_Task to carry out:_
Read through the data, and wherever a line holds the word "context", write that line out.

_Data to process:_
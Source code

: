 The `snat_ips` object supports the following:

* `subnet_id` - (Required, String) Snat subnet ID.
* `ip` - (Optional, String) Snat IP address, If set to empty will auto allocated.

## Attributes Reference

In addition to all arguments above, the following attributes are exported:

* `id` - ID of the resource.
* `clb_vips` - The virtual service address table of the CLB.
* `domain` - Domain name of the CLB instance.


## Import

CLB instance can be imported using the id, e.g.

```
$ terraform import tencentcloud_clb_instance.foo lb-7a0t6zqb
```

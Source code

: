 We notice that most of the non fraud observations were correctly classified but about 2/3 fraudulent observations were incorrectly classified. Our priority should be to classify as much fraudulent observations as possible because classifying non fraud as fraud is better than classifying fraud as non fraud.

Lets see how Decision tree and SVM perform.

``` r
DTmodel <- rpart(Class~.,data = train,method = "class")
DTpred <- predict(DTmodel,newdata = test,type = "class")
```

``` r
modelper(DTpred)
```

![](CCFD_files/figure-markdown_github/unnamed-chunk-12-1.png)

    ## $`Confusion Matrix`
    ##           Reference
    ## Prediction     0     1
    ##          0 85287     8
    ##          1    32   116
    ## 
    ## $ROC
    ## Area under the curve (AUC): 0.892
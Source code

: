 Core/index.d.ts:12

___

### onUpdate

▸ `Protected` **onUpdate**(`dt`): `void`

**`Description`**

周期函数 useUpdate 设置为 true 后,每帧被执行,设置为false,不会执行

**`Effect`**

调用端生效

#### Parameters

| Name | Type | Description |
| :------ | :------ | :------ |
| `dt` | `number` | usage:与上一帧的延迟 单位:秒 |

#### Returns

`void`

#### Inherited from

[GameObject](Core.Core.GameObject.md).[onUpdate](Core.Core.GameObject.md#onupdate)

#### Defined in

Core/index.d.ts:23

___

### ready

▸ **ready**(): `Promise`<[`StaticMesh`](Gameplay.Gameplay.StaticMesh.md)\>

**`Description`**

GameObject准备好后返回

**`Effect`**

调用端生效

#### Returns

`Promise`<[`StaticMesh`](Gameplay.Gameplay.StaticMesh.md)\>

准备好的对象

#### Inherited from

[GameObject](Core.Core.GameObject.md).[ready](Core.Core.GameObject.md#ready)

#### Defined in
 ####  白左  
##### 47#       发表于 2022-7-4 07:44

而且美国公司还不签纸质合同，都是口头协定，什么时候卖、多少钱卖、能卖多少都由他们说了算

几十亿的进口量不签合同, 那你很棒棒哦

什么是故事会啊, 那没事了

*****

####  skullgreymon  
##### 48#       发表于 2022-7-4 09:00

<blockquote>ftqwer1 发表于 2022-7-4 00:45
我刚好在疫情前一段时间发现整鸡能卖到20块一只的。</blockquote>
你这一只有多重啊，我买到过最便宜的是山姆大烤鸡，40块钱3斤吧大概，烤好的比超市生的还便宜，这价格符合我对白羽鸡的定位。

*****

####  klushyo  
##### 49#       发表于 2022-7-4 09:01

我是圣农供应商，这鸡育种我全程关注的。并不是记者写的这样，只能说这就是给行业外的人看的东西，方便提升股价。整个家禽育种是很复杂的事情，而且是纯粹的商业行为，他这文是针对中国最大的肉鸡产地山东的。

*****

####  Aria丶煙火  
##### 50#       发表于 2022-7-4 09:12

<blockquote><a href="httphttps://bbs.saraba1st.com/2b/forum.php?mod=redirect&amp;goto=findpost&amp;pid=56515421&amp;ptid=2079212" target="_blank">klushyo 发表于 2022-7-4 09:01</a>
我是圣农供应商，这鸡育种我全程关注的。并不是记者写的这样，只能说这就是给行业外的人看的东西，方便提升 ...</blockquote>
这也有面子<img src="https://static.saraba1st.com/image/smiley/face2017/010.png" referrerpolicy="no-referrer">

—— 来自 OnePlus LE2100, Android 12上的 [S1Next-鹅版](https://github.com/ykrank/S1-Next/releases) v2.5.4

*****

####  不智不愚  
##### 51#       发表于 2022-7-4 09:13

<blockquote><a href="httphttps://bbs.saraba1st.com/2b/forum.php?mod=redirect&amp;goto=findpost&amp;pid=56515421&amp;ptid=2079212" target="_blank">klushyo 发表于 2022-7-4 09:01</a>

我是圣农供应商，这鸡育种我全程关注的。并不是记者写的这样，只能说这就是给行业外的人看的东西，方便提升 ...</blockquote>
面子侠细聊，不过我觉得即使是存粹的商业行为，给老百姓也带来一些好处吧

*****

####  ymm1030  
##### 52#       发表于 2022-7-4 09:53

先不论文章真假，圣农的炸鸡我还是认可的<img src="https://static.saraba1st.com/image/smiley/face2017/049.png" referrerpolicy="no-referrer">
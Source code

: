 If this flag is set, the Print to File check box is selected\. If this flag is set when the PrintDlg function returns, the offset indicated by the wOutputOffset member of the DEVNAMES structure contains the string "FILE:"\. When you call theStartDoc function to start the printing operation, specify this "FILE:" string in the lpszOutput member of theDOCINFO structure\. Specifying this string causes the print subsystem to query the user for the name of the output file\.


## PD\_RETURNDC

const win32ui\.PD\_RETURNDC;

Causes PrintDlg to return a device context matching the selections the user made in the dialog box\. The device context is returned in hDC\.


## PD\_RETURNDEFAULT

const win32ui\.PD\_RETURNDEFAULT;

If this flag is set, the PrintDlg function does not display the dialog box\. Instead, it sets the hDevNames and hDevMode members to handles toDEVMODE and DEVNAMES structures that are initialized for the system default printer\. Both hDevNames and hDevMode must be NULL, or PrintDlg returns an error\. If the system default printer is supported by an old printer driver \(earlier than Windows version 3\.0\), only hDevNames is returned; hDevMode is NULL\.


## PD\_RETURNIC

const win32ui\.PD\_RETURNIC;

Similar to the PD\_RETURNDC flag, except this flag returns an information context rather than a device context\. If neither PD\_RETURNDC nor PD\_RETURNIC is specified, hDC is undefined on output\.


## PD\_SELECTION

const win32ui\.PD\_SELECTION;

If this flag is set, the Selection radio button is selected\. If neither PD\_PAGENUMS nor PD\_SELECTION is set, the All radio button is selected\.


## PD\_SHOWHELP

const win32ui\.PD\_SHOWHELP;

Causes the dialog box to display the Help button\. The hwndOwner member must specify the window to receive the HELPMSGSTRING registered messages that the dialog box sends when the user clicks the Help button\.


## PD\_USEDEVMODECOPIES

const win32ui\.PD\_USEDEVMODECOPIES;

_Task answer:_
Causes PrintDlg to return a device context matching the selections the user made in the dialog box\. The device context is returned in hDC\.
Similar to the PD\_RETURNDC flag, except this flag returns an information context rather than a device context\. If neither PD\_RETURNDC nor PD\_RETURNIC is specified, hDC is undefined on output\.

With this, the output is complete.